Figures in Muisca art are often transformational, for example, a man with elements of a bird which may represent the hallucinatory visions of shamans induced by the consumption of coca leaves or yopo (crushed seeds). Animals such as bats, felines, snakes, alligators, and amphibians were also popular subjects. The Muisca did not restrict their artistic output to gold but also created fine textiles which were of wool or cotton, and the latter could also be painted.
Typical Muisca designs include spirals and other geometric, inter-locking forms. Also produced were ceramics (including clay figures) and carved semi-precious stones. The Muisca women were not only capable weavers of cloth but were equally skilled in basket-weaving and feather-work. Most examples have been discovered in tombs and so escaped the avarice of the European invaders in the early 16th century CE and later tomb robbers.

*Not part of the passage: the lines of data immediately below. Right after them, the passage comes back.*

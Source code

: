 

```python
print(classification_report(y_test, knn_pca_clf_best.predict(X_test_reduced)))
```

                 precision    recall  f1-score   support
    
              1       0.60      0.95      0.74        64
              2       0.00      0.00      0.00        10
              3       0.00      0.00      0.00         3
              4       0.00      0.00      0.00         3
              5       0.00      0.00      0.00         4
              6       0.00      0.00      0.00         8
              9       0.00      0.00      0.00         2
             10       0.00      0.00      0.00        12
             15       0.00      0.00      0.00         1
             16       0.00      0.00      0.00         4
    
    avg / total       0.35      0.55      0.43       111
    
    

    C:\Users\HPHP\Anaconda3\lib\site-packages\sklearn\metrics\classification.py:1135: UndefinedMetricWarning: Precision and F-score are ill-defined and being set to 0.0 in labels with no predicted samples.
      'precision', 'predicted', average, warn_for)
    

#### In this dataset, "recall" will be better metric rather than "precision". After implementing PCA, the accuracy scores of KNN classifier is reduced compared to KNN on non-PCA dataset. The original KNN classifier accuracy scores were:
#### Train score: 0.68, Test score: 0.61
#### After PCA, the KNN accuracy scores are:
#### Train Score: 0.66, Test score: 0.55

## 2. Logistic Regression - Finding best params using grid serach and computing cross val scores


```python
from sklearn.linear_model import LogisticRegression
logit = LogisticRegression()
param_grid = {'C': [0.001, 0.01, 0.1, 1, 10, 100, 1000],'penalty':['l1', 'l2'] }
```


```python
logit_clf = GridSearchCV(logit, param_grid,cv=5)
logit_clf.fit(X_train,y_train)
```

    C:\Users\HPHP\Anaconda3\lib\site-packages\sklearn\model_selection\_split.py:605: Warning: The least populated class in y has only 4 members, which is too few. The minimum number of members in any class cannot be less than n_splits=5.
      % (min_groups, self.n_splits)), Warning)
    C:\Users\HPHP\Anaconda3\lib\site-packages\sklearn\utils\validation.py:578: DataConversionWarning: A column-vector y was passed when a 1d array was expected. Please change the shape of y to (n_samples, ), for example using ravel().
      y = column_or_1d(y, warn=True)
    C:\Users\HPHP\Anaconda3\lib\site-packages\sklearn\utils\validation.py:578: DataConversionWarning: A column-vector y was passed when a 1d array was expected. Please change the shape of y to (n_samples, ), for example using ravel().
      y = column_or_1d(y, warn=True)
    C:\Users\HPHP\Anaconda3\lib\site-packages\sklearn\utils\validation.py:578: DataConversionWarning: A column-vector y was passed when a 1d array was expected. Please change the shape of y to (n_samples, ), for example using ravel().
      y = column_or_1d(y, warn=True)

Muisca Double Eagle Pendant

Muisca Double Eagle Pendant

For the Muisca, gold was though the material of choice as it was valued for its lustrous and transformational properties and its association with the sun. It was not used as a currency, but rather as an artistic medium. Gold was mined from exposed veins and panned from mountain rivers. Gold and its alloy tumbaga (a mix of gold and copper with traces of silver ) were used to make tunjos such as figures and masks, coca containers ( poporos ) with lime dippers, and also exquisite jewellery - typically pectorals, earrings, and nose studs. The Muisca goldsmiths employed a wide range of techniques in their work such as lost-wax casting, depletion gilding which gives a two-tone finish, repoussè, soldering, granulation, and filigree. Gold was also made into thin sheets by hammering on round stone anvils or carved stone moulds using an oval hammer of stone or metal.
Perhaps one of the finest Muisca pieces, and solid evidence of the El Dorado ceremony, is a gold alloy raft on which stand figures, one of whom is larger and, wearing a headdress, is undoubtedly the 'Gilded One'. It was discovered in a cave near Bogotá and was a tunjo. The piece is 10 x 20 cm with the main figure being 10 cm high and it now resides, along with many of the finest surviving Muisca pieces, in the Museo del Oro of the Banco de la República, Bogotá, Colombia.